New Insights and New implications

First of all my new insight is that I am not good with google docs, it took me 40 minutes to figure how to post this. On a mathematical topic, i found out that just because i knew the rule to something did not mean that i knew the reason for the rule. Many kids do ask 'why' in school and they are shunned by their teacher with a simple answer that has no meaning which is 'because I said so' I am also finding out that as I go through the class I get more and more frustrated because it forces me to think aside from the rule that was rudely inserted in me as I learned math. One thing that I found interesting in class today was the reason as to 'why' when we are dividing fractions we 'flip' the second fraction and multiply across. I had NOOO idea the reason why, and it always bothered me, but know I understand and I feel as if I could explain to that 'why' child the reason as to why that rule is set up.

Summary and Synthesis

Throughout the semester we have been learning a lot of different concepts and how to apply them into the classroom. This class has provided different hands on activities both individually and as group work. We are being taught how to break questions down, how to answer our own questions, and we are just being told why to use a certain procedure, but we are being taught why it is important and how it actually works. When working with fractions in class, we were able to learn why you use certain formulas and how to use visuals to come to an answer. In the past, I have always just been given a formula, and than told to use it. Never was I ever told why or how this formula actually produced the correct answer. Sometimes I become irritated with myself when it comes to math, I wish I was able to produce an answer faster and with more confidence. I hope to have that confidence by the end of the semester.

New Insights and Implications

From this class the main thing I have learned is that just because you know how to use an equation, it doesn't mean you know how to teach it. I've learned that there are a lot of steps a person has to go through in order to teach one concept. Things are not as simple as just teaching an equation and expecting students to apply it right away. Sometimes I forget that my students can't pick up on things as fast as I can because they don't have as much background knowledge. I need to teach things as though students are starting from scratch.

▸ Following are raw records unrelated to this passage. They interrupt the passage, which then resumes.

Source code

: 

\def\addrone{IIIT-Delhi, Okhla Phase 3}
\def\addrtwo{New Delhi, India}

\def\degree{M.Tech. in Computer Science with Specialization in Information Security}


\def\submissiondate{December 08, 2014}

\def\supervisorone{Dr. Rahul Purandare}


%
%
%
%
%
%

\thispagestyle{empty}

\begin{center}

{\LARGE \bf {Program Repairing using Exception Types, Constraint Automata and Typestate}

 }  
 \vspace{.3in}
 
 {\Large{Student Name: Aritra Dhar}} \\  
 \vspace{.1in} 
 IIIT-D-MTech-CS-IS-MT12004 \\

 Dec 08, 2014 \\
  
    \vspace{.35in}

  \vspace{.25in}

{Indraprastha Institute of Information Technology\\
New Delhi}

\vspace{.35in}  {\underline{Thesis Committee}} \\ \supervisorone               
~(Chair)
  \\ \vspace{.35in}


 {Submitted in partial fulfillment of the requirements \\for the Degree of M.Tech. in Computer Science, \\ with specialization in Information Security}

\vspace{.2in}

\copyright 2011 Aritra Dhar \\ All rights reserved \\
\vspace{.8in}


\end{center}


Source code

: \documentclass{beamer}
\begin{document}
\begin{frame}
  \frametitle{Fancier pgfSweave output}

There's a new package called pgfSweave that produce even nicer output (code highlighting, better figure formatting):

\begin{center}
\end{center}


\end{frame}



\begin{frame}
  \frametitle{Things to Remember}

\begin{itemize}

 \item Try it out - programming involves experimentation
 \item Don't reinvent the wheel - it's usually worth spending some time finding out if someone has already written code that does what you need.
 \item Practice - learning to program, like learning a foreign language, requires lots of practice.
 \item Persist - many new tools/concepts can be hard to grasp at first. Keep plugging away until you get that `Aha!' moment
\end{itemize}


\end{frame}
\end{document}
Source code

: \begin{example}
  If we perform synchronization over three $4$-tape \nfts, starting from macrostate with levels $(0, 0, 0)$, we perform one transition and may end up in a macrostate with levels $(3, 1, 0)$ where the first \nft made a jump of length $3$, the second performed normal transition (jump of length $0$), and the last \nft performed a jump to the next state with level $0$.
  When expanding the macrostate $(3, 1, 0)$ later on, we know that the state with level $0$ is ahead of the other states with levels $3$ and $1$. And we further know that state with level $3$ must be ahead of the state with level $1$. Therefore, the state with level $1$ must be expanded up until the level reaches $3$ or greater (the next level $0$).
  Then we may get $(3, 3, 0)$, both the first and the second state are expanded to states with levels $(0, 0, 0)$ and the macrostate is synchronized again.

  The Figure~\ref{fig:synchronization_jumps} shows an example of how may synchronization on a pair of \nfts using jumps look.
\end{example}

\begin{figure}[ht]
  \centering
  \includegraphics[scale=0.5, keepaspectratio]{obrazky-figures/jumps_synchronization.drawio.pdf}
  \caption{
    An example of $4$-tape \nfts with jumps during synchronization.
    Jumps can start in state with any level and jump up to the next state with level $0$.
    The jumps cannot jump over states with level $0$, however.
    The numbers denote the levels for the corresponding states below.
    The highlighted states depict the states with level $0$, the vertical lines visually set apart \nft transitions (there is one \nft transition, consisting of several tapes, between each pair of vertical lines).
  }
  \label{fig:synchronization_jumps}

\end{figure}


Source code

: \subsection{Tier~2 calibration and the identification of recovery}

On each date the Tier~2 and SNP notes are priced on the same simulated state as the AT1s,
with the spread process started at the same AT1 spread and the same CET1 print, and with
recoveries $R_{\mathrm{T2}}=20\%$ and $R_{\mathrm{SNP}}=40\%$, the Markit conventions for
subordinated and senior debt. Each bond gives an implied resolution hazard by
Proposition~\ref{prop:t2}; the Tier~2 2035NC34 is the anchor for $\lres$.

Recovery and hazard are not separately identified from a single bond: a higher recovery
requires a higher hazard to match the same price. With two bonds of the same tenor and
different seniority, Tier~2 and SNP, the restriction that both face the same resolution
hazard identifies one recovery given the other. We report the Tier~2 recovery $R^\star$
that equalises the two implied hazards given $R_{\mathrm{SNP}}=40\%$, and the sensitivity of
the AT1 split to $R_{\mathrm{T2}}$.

Personal Concerns and Next Steps

Until taking this course, I genuinely thought that I understood math enough so that I could teach it to other people. I've always been a big fan of math and enjoyed doing it on most levels. I even tutored math for several years in high school and part of college. By taking this course, I feel like I am starting from scratch and don't know anything about math at all. It's really disappointing to find out that I'm not prepared to teach my favorite subject. I'm getting more into English because of this class. I'm trying my hardest to understand why we are learning what we're learning, but I don't quite get it. I hope that things will soon click for me.